The capacitance of a spherical object like a drop relates directly to its radius by:

• \[ C = k \cdot R \]

where \( R \) is the sphere's radius, and \( k \) is a proportionality constant.
Thus, when smaller charged bodies merge into a larger one, capacitance changes depending on the new radius.

Charge relation

Charge relation in the context of electrostatics focuses on how charge is conserved and distributed between objects. When analyzing problems like merging charged drops, keeping the total charge constant is key.
For multiple charged bodies combining into a single body, the charge conservation principle states that the total charge before and after the combination remains the same:

• \[ Q_{\text{total, initial}} = Q_{\text{total, final}} \]

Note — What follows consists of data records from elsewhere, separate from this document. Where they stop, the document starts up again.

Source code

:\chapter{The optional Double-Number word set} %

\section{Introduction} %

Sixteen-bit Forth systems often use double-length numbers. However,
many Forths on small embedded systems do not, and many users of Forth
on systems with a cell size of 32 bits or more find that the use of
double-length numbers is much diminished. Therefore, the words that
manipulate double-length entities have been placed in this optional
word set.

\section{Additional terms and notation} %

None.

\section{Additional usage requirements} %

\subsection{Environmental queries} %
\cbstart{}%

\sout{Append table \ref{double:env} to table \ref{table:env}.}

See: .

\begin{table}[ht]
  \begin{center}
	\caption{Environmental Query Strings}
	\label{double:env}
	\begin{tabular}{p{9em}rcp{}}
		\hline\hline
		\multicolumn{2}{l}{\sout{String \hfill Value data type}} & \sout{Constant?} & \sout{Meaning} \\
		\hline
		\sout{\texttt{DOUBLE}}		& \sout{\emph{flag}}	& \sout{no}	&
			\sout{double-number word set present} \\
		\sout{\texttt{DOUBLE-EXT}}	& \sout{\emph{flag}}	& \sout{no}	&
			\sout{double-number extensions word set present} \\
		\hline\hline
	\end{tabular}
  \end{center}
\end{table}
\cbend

Thus, if we have \( N \) identical charged drops each with charge \( Q_{small} \), their combination into a single large drop results in:

• \[ Q_{large} = N \cdot Q_{small} \]

This principle ensures that the charge accounted in multiple bodies is equal to the single larger body they form.
This conservation allows us to relate changes in potential, capacitance, and geometry upon these physical transformations.

Potential difference

Potential difference, often simply called voltage, indicates the work done per unit charge to move a charge between two points. It's a central concept in electrostatics, portraying the readiness to drive charge from one place to another. The basic formula connecting potential difference with charge and capacitance is:

• \[ V = \frac{Q}{C} \]

where \( V \) refers to the potential difference, \( Q \) is the charge, and \( C \) is the capacitance.
When small charged drops are considered, each has its own potential. If we combine \( N \) identical drops (each at the same potential) to form a larger drop, the potential of this larger drop is calculated by taking into account changes in geometry and capacitance:

• The relation of radii: \( R_{large} = \sqrt[3]{N} \cdot R_{small} \)
• The new potential: \( V_{large} = 40 \text{ volts} \)

In this scenario, understanding the transition of potential from individual items to a collective unit allows us to deduce the new overall potential and the necessary adjustments in charge magnitude.
This showcases how electrostatic potential difference adapts with changes in an object's configuration.